- [WORK INSTRUCTIONS] Once the line with "# Manage user" is found in the data, output it and each following line exactly, up to and including the line with "If you're not", and nothing before or after.

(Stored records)
▼

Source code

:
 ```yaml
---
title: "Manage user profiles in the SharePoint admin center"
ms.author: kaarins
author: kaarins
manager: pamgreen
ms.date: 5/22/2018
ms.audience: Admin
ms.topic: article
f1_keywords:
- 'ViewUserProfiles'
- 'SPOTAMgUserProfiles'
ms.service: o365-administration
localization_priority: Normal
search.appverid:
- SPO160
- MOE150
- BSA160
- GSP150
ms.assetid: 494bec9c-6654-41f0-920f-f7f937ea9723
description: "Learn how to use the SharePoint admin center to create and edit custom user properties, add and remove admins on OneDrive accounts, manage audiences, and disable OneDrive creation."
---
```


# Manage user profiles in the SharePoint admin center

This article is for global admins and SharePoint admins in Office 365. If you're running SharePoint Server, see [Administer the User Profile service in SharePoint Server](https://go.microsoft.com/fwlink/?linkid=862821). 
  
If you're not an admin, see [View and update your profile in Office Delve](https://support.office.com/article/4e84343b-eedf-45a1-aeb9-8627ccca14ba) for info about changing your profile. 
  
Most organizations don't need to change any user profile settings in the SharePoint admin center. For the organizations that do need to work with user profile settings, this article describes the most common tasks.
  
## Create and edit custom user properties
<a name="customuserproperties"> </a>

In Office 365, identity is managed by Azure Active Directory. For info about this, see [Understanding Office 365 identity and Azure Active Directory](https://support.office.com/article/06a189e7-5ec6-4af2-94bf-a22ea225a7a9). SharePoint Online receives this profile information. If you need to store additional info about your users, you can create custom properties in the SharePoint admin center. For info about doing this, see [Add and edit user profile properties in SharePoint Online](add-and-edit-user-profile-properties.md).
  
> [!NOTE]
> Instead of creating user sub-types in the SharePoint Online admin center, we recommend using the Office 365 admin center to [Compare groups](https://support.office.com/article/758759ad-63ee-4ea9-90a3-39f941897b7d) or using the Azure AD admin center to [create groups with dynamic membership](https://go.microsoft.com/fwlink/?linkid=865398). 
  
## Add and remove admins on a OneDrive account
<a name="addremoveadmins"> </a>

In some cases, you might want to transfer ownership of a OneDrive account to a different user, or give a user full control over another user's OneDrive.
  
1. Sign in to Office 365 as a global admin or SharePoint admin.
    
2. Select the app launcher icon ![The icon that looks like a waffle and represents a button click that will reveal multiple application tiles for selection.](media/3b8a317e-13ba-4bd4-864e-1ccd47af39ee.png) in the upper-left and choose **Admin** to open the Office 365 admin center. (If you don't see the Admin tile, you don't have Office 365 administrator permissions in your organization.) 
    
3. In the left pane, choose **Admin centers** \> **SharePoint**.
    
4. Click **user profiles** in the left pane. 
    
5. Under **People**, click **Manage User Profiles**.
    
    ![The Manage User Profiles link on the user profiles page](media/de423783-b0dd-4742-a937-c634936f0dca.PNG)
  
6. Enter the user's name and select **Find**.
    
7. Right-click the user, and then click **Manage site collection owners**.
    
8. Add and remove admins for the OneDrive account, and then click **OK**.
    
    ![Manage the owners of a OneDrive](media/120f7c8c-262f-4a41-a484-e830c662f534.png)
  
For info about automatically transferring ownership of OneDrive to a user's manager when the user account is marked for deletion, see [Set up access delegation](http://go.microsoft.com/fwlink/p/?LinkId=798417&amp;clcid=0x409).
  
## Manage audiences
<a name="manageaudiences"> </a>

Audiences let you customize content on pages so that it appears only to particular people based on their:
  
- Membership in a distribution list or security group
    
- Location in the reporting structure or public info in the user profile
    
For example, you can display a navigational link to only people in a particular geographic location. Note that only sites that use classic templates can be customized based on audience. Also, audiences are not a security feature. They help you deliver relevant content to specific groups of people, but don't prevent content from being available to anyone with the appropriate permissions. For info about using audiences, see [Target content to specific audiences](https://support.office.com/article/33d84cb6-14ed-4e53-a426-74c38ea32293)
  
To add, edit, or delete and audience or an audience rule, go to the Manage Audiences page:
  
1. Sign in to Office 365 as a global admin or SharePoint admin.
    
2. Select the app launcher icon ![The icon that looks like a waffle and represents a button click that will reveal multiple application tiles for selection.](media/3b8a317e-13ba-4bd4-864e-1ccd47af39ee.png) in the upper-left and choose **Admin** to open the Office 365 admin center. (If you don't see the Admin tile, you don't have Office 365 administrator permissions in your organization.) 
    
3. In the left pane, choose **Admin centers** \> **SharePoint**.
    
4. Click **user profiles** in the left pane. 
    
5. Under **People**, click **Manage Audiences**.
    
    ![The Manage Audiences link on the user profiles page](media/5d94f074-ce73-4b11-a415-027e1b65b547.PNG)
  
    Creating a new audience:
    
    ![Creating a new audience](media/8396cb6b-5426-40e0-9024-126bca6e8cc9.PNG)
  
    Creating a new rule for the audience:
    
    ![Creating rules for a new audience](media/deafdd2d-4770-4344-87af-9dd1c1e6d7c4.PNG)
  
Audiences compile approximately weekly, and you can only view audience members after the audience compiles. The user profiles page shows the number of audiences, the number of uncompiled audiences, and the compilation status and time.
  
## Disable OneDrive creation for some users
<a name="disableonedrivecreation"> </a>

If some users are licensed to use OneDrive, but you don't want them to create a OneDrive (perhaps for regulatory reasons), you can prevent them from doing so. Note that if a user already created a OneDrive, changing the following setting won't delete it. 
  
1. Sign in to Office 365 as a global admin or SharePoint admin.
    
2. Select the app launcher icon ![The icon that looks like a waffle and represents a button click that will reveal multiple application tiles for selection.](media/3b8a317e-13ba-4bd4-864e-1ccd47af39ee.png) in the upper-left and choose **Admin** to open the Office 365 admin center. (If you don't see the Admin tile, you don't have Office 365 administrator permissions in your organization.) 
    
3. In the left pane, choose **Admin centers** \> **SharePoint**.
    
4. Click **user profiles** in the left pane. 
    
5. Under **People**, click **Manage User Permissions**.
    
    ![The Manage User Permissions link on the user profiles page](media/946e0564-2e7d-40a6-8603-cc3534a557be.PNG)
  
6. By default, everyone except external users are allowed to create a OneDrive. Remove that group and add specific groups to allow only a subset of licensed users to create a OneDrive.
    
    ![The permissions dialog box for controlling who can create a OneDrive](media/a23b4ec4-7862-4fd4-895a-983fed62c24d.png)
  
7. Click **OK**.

▲

- [SOLUTION]
# Manage user profiles in the SharePoint admin center

This article is for global admins and SharePoint admins in Office 365. If you're running SharePoint Server, see [Administer the User Profile service in SharePoint Server](https://go.microsoft.com/fwlink/?linkid=862821). 
  
If you're not an admin, see [View and update your profile in Office Delve](https://support.office.com/article/4e84343b-eedf-45a1-aeb9-8627ccca14ba) for info about changing your profile. 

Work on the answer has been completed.